Troy Sadkowsky: Tell us, what have you been up to, what cool things are you doing now and what are your big goals for the up and coming years? 


Jake Porway: I actually just recently got into the official role of a "data scientist" about a year ago when I joined the New York Times R&D lab.  My work before that was in machine learning, computer vision in particular, and I spent a lot of my time getting robots to identify landmines and fly planes.  It was only once I got to NYT that I got to extend that work to broader data science tasks.  I've primarily been focusing on a project at the labs called Project Cascade (http://nytlabs.com/projects/cascade.html), which tracks NYT links across social media.  It's a super cool project with one of the coolest datasets I've ever gotten to work with, and I get to do everything from explore when @nytimes should tweet to finding the most influential people that tweet about politics.  The lab's a wonderful sandbox where we get to play with any projects related to data the Times has or that others create related to news and media.  Up and coming, I hope to keep building out new big data tools and algorithms with the Times while I build up my side project, Data Without Borders, which matches data scientists with social causes.

 
TS: Can you tell us the path you took to get to the data scientist role? 


JP: I was originally very interested in artificial intelligence, though for most of my college career in computer science I thought of intelligence as sets of rules or heuristics to pull off little intelligent "tricks".  It was only when I took my first machine learning class my senior year that I realized where things were really heading.  The ability to use vast amounts of data to have machines teach _themselves_ blew my mind.  I went to do a Ph.D. in computer science but, thanks to some great foresight by my advisors, ended up in a Ph.D. program in Statistics at UCLA.  It was really seeing the power of statistics combined with computing techniques that showed me how powerful data and data science could be.  Add in a dash of luck that big data started to get big as I was coming out of the program and the rest is history.
 

TS: What are the core fundamentals that you would say are critical for performing your best at the data scientist role? 

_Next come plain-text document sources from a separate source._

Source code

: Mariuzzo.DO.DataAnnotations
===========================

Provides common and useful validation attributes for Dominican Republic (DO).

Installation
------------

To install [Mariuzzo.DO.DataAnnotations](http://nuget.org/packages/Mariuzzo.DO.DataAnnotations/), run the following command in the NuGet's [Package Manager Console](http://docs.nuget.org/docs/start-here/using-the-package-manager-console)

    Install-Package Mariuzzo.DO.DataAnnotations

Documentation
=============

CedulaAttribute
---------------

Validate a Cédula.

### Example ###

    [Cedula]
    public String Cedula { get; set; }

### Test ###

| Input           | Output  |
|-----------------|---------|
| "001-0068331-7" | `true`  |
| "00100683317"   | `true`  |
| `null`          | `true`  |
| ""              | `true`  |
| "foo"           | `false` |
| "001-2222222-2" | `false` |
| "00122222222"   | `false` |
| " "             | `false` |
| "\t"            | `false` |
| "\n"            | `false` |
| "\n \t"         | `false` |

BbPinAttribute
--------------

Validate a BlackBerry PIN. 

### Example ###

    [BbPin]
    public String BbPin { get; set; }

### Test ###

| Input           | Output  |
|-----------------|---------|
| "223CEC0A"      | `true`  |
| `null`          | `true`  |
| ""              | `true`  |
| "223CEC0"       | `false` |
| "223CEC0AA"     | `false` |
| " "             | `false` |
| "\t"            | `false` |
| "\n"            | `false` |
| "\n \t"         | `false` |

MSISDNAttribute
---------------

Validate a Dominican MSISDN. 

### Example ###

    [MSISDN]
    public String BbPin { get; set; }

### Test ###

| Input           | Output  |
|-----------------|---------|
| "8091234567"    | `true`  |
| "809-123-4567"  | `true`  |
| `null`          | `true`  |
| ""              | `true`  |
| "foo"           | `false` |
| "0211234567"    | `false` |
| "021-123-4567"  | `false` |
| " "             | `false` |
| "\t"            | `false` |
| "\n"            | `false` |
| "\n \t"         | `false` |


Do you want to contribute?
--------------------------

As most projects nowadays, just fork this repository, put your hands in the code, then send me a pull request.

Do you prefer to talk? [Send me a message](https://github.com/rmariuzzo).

JP: Lots of people have weighed in on "what makes a data scientist" from across the web and there doesn't seem to be a definitive answer yet.  Just as the varied skills needed to build databases, write compilers, and do computer graphics eventually got united under "computer science", the skills that make a data scientist are a wide array of individual techniques at present.  To me, it boils down to three main things (that I think I've simply absorbed from other, smarter peoples' answers) - 1) practical computing skills:  you need to be able to write scripts to scrape data as well as code up the algorithms you come up with in your head  2)  statistical skills:  you should know your basic stats (and more, ideally) if you're going to really be able to assess whether the models you're building or algorithms you're writing are doing what you want, and  3)  critical thinking skills:  This one sounds obvious, but it really sets apart the hackers from the true scientists, for me.  You'd be amazed at how many times I've seen someone build a model and report the results without realizing that they hadn't thought critically about where the data was coming from or if their experiment was designed correctly.  You must must MUST be able to question every step of your process and every number that you come up with.  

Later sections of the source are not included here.